____ TASK MATERIAL

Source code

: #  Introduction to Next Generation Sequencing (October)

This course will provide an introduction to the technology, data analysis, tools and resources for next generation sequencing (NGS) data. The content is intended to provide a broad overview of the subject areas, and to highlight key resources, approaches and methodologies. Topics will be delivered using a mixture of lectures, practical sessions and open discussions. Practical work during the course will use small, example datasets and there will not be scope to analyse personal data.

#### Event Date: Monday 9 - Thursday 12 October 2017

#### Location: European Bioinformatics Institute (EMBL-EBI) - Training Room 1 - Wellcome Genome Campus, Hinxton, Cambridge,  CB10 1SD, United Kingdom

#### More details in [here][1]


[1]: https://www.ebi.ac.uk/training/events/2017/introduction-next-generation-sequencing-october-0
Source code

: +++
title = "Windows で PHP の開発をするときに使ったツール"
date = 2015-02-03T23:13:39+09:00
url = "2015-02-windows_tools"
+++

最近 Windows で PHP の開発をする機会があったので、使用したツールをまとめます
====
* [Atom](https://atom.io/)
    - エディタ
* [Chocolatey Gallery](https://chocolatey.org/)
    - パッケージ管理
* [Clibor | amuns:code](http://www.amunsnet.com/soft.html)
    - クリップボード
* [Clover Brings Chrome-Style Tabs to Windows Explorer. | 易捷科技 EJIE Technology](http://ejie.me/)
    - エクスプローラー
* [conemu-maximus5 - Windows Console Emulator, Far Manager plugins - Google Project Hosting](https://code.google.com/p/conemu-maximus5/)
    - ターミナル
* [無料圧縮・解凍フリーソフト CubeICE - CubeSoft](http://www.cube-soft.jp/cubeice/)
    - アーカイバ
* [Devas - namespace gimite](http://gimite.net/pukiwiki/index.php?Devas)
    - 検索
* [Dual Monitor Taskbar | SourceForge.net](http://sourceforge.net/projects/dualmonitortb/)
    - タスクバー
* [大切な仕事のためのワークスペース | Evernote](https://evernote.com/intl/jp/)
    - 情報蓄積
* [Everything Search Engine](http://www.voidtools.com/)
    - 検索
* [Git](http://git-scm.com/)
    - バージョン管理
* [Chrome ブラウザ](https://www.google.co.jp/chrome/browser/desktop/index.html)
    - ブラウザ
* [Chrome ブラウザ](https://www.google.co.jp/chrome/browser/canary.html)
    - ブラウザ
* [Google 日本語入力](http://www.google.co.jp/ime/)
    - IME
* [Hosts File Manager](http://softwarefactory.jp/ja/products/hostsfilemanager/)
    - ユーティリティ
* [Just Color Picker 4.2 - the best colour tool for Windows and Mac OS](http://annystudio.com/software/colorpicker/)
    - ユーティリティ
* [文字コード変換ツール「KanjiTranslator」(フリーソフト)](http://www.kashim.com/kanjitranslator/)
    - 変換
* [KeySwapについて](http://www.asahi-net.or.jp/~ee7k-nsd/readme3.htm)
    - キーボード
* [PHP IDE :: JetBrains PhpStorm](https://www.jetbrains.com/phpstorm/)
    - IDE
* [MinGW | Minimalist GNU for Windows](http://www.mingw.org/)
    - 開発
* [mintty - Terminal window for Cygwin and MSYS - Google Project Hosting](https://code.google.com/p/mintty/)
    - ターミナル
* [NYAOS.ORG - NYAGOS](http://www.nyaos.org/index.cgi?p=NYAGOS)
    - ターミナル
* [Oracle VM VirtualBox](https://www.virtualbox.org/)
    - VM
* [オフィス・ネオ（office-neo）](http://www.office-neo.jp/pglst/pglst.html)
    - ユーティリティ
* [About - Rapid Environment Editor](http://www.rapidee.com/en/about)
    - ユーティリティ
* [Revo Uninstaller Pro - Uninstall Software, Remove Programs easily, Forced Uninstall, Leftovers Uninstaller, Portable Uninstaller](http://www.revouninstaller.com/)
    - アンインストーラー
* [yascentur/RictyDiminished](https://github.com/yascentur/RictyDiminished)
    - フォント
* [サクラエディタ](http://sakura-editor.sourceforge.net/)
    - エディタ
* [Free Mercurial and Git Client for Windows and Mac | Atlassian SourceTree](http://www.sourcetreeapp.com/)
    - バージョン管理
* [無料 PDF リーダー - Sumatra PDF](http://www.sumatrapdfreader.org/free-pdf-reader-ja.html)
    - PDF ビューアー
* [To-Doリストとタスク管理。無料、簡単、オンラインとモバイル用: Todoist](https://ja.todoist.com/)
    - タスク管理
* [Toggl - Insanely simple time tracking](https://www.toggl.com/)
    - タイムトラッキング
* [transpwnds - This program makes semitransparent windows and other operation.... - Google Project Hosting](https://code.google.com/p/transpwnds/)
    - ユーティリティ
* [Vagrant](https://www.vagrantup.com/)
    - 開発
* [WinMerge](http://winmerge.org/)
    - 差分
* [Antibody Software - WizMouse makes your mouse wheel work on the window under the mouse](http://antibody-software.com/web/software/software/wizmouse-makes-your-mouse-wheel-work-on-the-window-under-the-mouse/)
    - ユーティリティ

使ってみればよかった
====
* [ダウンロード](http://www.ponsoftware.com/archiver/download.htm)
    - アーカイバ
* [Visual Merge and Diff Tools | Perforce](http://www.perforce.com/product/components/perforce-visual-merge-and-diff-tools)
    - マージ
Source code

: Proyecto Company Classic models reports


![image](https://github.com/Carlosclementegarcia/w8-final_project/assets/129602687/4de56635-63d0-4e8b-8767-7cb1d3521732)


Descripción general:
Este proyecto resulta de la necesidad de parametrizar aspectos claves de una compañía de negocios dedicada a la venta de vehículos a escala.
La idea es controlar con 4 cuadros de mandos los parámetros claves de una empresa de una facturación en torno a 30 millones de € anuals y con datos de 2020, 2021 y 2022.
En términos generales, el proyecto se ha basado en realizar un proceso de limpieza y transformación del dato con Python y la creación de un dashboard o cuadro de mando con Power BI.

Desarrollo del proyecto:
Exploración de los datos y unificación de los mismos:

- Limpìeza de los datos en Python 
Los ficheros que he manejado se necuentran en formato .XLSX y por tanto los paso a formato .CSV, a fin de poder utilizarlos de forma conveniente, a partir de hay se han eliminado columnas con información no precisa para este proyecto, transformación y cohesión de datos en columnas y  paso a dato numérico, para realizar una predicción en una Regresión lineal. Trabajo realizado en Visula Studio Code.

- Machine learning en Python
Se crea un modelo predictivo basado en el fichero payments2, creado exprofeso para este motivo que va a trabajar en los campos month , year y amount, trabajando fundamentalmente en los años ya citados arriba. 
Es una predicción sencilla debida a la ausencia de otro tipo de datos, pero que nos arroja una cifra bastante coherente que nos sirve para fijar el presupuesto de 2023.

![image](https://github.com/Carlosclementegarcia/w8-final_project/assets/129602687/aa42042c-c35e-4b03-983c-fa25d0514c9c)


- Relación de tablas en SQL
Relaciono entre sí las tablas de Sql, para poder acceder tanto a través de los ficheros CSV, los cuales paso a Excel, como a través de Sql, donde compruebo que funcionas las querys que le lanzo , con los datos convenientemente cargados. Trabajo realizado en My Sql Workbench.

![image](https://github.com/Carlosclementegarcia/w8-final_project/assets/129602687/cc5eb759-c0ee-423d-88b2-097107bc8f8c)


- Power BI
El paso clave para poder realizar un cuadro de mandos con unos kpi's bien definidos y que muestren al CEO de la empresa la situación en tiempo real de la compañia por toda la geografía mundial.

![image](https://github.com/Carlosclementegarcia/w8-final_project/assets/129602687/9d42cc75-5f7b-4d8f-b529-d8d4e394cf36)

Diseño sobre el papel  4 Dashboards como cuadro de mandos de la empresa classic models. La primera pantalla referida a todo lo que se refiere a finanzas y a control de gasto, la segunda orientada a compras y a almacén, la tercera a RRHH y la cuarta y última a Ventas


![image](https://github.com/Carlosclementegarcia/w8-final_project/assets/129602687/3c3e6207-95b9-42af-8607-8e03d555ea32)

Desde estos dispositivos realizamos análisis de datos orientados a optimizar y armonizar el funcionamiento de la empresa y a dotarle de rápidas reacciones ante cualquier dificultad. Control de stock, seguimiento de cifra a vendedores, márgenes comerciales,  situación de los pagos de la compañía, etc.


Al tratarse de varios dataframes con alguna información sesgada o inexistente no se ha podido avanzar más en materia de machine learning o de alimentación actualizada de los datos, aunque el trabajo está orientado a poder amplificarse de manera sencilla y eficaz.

________

### REQUIREMENT
From the material above, return every line that contains "learning".

### WRITTEN SOLUTION
- Machine learning en Python
Al tratarse de varios dataframes con alguna información sesgada o inexistente no se ha podido avanzar más en materia de machine learning o de alimentación actualizada de los datos, aunque el trabajo está orientado a poder amplificarse de manera sencilla y eficaz.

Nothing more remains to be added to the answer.